The results, which were published last week in the Drug and Alcohol Review journal, found that 85.4 percent of the 1,883 Irish survey respondents said they drank alcohol before going out in public. Norway came in at a close second with 80 percent admitting to the same, followed by New Zealand and Denmark. The USA only reached the mid-sixties — and quite honestly, it's great to lose at this.
So is pregaming a global concern? The study authors were hoping to work out what increases the likelihood of drinking at home. They concluded that while pre-drinking is a part of cultures across the world, it's actually the number of current and heavy drinkers in a country coupled with the national price of booze which creates the percentage of pre-drinkers.

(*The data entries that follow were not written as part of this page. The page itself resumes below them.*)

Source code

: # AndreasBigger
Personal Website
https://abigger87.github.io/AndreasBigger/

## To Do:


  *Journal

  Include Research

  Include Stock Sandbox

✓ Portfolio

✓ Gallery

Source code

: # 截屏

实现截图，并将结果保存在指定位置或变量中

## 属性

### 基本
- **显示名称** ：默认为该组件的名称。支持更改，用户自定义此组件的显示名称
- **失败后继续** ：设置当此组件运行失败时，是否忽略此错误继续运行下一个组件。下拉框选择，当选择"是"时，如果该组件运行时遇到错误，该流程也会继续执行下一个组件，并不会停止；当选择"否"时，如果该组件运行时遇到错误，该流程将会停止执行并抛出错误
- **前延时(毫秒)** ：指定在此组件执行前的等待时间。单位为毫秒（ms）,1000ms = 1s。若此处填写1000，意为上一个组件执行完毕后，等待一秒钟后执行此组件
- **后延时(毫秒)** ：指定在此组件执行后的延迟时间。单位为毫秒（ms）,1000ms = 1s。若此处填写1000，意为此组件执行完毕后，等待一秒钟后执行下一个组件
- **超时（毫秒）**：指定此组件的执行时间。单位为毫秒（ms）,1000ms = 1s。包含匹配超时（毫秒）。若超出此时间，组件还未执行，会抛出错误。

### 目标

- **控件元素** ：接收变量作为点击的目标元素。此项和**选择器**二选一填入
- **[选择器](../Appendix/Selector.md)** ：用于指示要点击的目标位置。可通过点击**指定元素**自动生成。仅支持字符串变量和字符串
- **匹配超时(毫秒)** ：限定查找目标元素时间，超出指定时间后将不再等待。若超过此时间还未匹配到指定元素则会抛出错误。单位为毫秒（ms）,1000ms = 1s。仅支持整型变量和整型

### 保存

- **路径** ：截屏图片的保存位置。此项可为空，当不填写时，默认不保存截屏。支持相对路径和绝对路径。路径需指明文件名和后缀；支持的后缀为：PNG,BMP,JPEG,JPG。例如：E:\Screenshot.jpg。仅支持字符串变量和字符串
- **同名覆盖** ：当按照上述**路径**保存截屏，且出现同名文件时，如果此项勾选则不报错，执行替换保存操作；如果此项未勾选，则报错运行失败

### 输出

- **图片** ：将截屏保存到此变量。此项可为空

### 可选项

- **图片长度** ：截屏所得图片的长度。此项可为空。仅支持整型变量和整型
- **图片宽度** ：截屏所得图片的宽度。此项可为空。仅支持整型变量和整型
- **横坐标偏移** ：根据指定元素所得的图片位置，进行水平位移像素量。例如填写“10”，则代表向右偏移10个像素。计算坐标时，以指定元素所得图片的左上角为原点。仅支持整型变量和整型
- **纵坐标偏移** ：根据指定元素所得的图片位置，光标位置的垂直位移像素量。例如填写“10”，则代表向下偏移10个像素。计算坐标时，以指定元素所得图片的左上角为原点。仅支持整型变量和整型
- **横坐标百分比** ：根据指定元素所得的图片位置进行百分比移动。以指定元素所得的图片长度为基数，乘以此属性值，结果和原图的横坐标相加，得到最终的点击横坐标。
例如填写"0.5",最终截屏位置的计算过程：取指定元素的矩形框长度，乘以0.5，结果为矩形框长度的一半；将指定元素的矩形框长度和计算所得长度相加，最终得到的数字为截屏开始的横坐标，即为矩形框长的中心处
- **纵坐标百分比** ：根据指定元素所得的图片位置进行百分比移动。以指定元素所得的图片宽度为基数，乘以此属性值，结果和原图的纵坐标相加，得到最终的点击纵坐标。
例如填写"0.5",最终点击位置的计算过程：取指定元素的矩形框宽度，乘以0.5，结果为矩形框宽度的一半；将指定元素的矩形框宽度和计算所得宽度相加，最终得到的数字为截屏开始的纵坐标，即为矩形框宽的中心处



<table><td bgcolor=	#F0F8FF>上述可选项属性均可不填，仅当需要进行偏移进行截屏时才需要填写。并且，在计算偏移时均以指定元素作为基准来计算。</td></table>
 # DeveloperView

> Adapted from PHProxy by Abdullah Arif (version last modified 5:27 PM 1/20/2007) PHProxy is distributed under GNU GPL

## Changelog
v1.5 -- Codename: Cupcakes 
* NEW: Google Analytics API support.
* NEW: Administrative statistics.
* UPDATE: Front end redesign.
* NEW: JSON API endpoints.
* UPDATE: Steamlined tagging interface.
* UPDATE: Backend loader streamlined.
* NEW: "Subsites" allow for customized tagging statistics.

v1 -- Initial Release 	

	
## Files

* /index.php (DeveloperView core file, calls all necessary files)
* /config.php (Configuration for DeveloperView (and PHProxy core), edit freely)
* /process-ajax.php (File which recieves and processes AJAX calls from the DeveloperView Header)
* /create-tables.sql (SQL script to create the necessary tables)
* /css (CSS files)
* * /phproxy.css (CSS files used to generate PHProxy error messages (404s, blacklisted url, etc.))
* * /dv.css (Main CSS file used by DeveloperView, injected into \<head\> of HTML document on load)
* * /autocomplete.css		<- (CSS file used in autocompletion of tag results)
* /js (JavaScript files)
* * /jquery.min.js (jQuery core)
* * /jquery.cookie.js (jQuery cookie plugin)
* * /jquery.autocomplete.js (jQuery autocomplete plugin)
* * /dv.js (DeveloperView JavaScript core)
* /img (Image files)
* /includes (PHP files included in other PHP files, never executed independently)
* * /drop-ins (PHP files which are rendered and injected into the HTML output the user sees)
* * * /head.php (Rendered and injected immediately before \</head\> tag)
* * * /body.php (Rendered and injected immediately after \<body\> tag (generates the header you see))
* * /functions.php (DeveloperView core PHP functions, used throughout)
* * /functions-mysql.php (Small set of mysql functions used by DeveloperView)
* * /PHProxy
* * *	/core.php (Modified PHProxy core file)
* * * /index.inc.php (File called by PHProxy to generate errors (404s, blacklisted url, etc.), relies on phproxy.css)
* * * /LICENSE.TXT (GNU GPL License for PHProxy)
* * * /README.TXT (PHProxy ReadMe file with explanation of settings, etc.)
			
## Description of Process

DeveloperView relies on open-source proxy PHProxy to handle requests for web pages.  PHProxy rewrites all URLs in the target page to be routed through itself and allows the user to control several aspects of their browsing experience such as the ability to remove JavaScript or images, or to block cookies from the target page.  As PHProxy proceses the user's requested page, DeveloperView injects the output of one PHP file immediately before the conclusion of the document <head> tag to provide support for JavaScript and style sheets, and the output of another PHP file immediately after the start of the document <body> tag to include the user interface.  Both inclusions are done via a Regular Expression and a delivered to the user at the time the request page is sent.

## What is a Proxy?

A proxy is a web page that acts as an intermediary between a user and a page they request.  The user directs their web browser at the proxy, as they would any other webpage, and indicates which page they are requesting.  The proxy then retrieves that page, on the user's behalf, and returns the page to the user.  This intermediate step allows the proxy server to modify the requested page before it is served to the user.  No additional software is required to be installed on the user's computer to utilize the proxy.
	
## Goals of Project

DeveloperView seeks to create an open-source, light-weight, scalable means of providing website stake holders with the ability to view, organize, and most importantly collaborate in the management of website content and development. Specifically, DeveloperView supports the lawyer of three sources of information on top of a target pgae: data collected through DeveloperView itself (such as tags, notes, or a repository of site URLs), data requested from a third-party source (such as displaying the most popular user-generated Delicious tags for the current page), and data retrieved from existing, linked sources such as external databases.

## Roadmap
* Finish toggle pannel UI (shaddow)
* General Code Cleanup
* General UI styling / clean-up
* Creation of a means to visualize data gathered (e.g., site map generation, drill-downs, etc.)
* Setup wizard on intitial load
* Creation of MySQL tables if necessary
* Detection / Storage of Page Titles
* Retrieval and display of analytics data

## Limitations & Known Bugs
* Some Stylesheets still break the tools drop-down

According to the study's authors, "The higher the prevalence of current drinkers, the higher the percentage of pre-drinkers […] In countries with a low price ratio, the higher the prevalence of heavy drinkers, the higher the percentage of pre-drinkers. The opposite effect was observed in countries with high price ratios."
Of course, pregaming to excess in any culture really shouldn't be applauded. Previous research from Switzerland found that pregamers are more likely to drink heavily over the course of a night than those who don't pre-drink, which, when done often, may adversely impact health and increase your likelihood of developing alcohol dependency. Another study from Australian researchers at Deakin University and Hunter New England Population Health concluded that pregaming can increase the rate of violence at nightclubs. Yikes.
Predrinking is a popular part of going out culture for many of us, but it's important to remember that when done to excess, it can produce pretty negative effects. And if you think you're drinking too much now, there are ways you can start cutting back on the booze. Drinking is fun folks, but like most things, it's everything in moderation.